Without a Transitional Care Rehab Program, like Morton Hospital's, these patients are typically transferred to out-of-the area nursing homes for their stay. But with Morton Hospital you'll not only be able to recover close to home, you will receive our special brand of personalized care.
Our team is equipped to care for patients with complex needs, all the while providing over twice the nurse-to-patient ratio than found in nursing homes.
Our Transitional Care (sometimes called "Skilled Nursing Facility") unit provides:
- Hospital-level nurse staffing to keep you safe and help you recover
- A personalized plan of care
- Bedside rounds that engage you, your family and your care team to help you reach your goals
- Intravenous (I.V.) Antibiotics to treat a variety of infections
- Physical therapy
- Occupational therapy
- Speech therapy
- Respiratory therapy
- Wound care
- On-site physicians, therapy, radiology, laboratory and pharmacy that will address your specific needs
- Coordination and ongoing assessment of complex plans of care
- Planned activities for patients and residents
Getting Jim back on his feet
Jim Williamson, 77, of Randle has two new knees—and a strong respect for Morton Hospital’s staff from the front office person, to the nursing staff, to the rehab services staff. However, he didn’t come by that respect from his surgery experience—Morton Hospital doesn’t do orthopedic surgery. No, Jim came by it after the fact.

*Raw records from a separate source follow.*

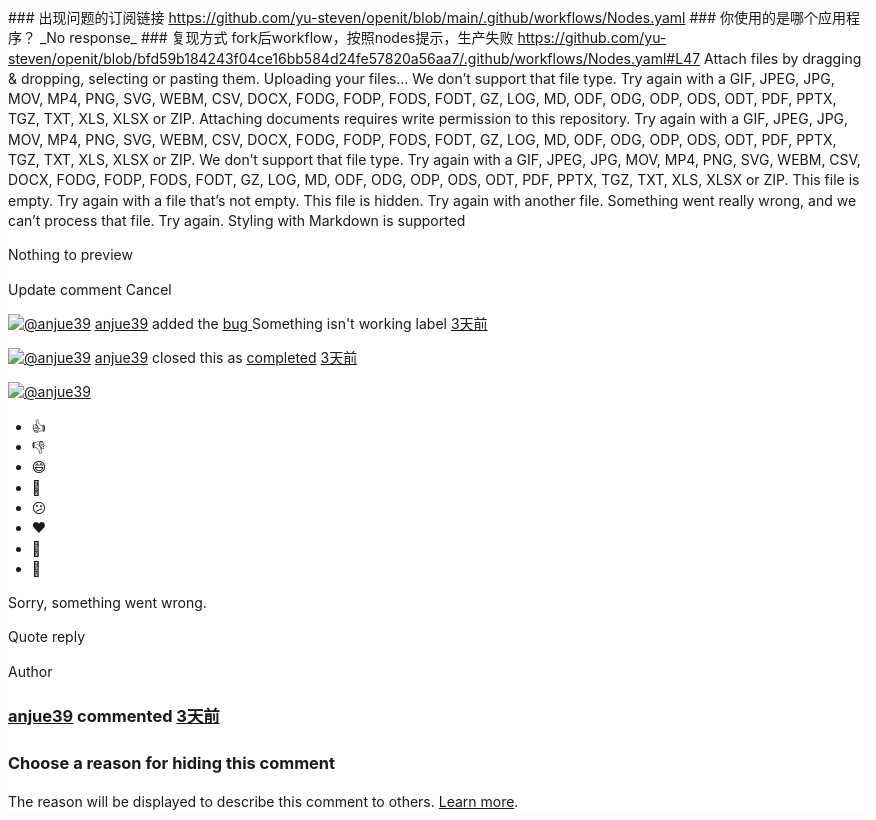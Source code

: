  \### 出现问题的订阅链接 https://github.com/yu-steven/openit/blob/main/.github/workflows/Nodes.yaml ### 你使用的是哪个应用程序？ \_No response\_ ### 复现方式 fork后workflow，按照nodes提示，生产失败 https://github.com/yu-steven/openit/blob/bfd59b184243f04ce16bb584d24fe57820a56aa7/.github/workflows/Nodes.yaml#L47   Attach files by dragging & dropping, selecting or pasting them.     Uploading your files…    We don’t support that file type.  Try again with a GIF, JPEG, JPG, MOV, MP4, PNG, SVG, WEBM, CSV, DOCX, FODG, FODP, FODS, FODT, GZ, LOG, MD, ODF, ODG, ODP, ODS, ODT, PDF, PPTX, TGZ, TXT, XLS, XLSX or ZIP.    Attaching documents requires write permission to this repository.  Try again with a GIF, JPEG, JPG, MOV, MP4, PNG, SVG, WEBM, CSV, DOCX, FODG, FODP, FODS, FODT, GZ, LOG, MD, ODF, ODG, ODP, ODS, ODT, PDF, PPTX, TGZ, TXT, XLS, XLSX or ZIP.    We don’t support that file type.  Try again with a GIF, JPEG, JPG, MOV, MP4, PNG, SVG, WEBM, CSV, DOCX, FODG, FODP, FODS, FODT, GZ, LOG, MD, ODF, ODG, ODP, ODS, ODT, PDF, PPTX, TGZ, TXT, XLS, XLSX or ZIP.     This file is empty.  Try again with a file that’s not empty.    This file is hidden.  Try again with another file.    Something went really wrong, and we can’t process that file.  Try again.    [  ](https://docs.github.com/github/writing-on-github/getting-started-with-writing-and-formatting-on-github/basic-writing-and-formatting-syntax) Styling with Markdown is supported 

Nothing to preview

Update comment Cancel

[![@anjue39](https://avatars.githubusercontent.com/u/98279987?s=40&v=4)](https://github.com/anjue39) [anjue39](https://github.com/anjue39) added the [ bug ](https://github.com/yu-steven/openit/labels/bug) Something isn't working label [3天前](https://github.com/yu-steven/openit/issues/249#event-7549029776)

[![@anjue39](https://avatars.githubusercontent.com/u/98279987?s=40&v=4)](https://github.com/anjue39) [anjue39](https://github.com/anjue39) closed this as [completed](https://github.com/yu-steven/openit/issues?q=is%3Aissue+is%3Aclosed+archived%3Afalse+reason%3Acompleted) [3天前](https://github.com/yu-steven/openit/issues/249#event-7549247020)

[![@anjue39](https://avatars.githubusercontent.com/u/98279987?s=80&v=4)](https://github.com/anjue39)

 - 👍
- 👎
- 😄
- 🎉
- 😕
- ❤️
- 🚀
- 👀

Sorry, something went wrong.

Quote reply

Author

### **[anjue39](https://github.com/anjue39)** commented [3天前](https://github.com/yu-steven/openit/issues/249#issuecomment-1272516886)

### Choose a reason for hiding this comment

The reason will be displayed to describe this comment to others. [Learn more](https://docs.github.com/articles/managing-disruptive-comments/#hiding-a-comment).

Jim has lived in Randle full time for the last 18 years. He first bought an unfinished cabin in 1990 with the idea that he’d live in it after he retired from his position as head of maintenance at a chemical plant. “I retired on August 1, 2000 and I’m still working on the cabin,” he said with a laugh.
A career working in maintenance requires a lot of mobility—bending, lifting, packing, wrenching… and Jim’s knees paid the price for it. He had his 1st knee replacement surgery in August of 2017 and then the second in June 2018, both at St. Clair Hospital in Lakewood. He then spent two weeks at Morton Hospital following both surgeries as a Transitional Care Rehab Patient.
In a word, Jim summed up his experiences as both a two-time inpatient and the many weeks of outpatient physical therapy as “Excellent.”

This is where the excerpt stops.